▸ Activity
Where the data below begins, start duplicating lines exactly, and finish with the line containing "complexity over classical"; add nothing else. Leave the pictures out.

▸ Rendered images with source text
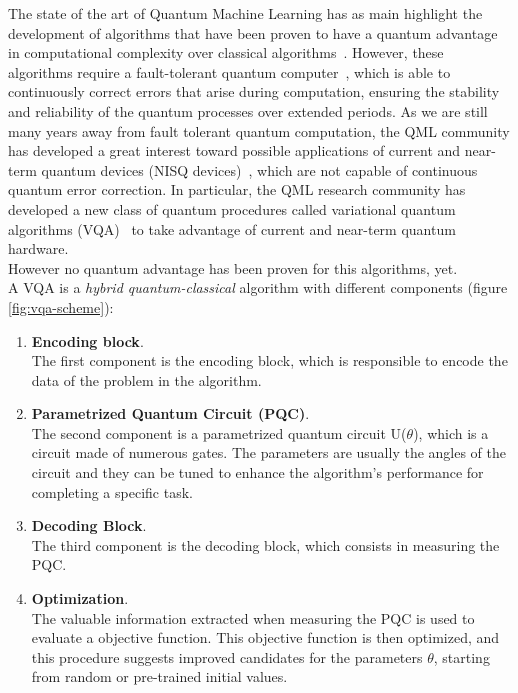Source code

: The state of the art of Quantum Machine Learning has as main highlight the development
of algorithms that have been proven to have a quantum advantage in computational
complexity over classical algorithms~\cite{Sweke_2021, Liu_2021, Jerbi_2021}.
However, these algorithms require a fault-tolerant quantum computer~\cite{shor}, which is able to
continuously correct errors that arise during computation, ensuring the stability and
reliability of the quantum processes over extended periods.
As we are still many years away from fault tolerant quantum computation, the QML
community has developed a great interest toward possible applications of current and
near-term quantum devices (NISQ devices)~\cite{Preskill_2018}, which are not capable of continuous
quantum error correction.
In particular, the QML research community has developed a new class of quantum
procedures called variational quantum algorithms (VQA)~\cite{Cerezo_2021} to take advantage of current
and near-term quantum hardware.\\
However no quantum advantage has been proven for this algorithms, yet.\\

A VQA is a \textit{hybrid quantum-classical} algorithm with different components (figure \ref{fig:vqa-scheme}):

\begin{enumerate}
    \item \textbf{Encoding block}.\\
    The first component is the encoding block, which is responsible to encode the data of the problem in the 
    algorithm.
    \item \textbf{Parametrized Quantum Circuit (PQC)}.\\
    The second component is a parametrized quantum circuit U($\theta$), which is a circuit made of numerous gates. The parameters are usually 
    the angles of the circuit and they can be tuned to enhance the algorithm's performance for completing a specific task. 
    \item \textbf{Decoding Block}.\\
    The third component is the decoding block, which consists in measuring the PQC.
    \item \textbf{Optimization}.\\
    The valuable information extracted when measuring the PQC is used to evaluate a objective function.
    This objective function is then optimized, and this procedure suggests improved candidates 
    for the parameters $\theta$, starting from random or pre-trained initial values.
\end{enumerate}

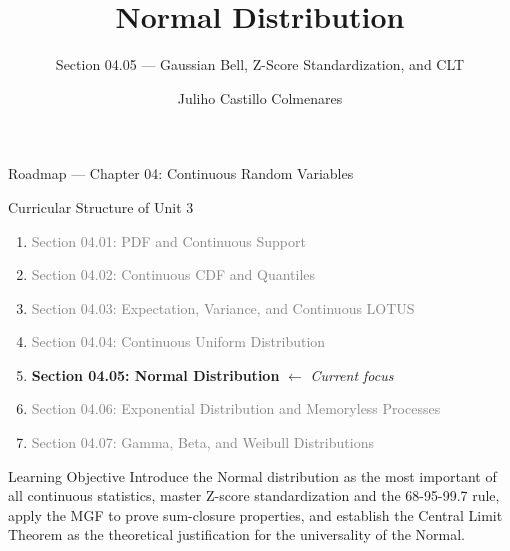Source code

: \documentclass[aspectratio=169,xcolor={dvipsnames,table}]{beamer}
\title{Normal Distribution}
\subtitle{Section 04.05 --- Gaussian Bell, Z-Score Standardization, and CLT}
\author[J. Castillo Colmenares]{Juliho Castillo Colmenares}
\institute[Tec de Monterrey]{Tecnologico de Monterrey}
\date{\vspace{-1.5cm}}
\begin{document}
\begin{frame}[plain]
	\titlepage
\end{frame}

\begin{frame}{Roadmap --- Chapter 04: Continuous Random Variables}
	\vspace{-0.15cm}
	\begin{block}{Curricular Structure of Unit 3}
		\footnotesize
		\begin{enumerate}\itemsep=0.03cm
			\item \textcolor{gray}{Section 04.01: PDF and Continuous Support}
			\item \textcolor{gray}{Section 04.02: Continuous CDF and Quantiles}
			\item \textcolor{gray}{Section 04.03: Expectation, Variance, and Continuous LOTUS}
			\item \textcolor{gray}{Section 04.04: Continuous Uniform Distribution}
			\item \textbf{\textcolor{TecRojo}{Section 04.05: Normal Distribution}} $\leftarrow$ \emph{Current focus}
			\item \textcolor{gray}{Section 04.06: Exponential Distribution and Memoryless Processes}
			\item \textcolor{gray}{Section 04.07: Gamma, Beta, and Weibull Distributions}
		\end{enumerate}
	\end{block}
	\vspace{-0.2cm}
	\begin{alertblock}{Learning Objective}
		\scriptsize
		Introduce the Normal distribution as the most important of all continuous statistics, master Z-score standardization and the 68-95-99.7 rule, apply the MGF to prove sum-closure properties, and establish the Central Limit Theorem as the theoretical justification for the universality of the Normal.
	\end{alertblock}
\end{frame}
\end{document}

▸ Task answer
Source code

: The state of the art of Quantum Machine Learning has as main highlight the development
of algorithms that have been proven to have a quantum advantage in computational
complexity over classical algorithms~\cite{Sweke_2021, Liu_2021, Jerbi_2021}.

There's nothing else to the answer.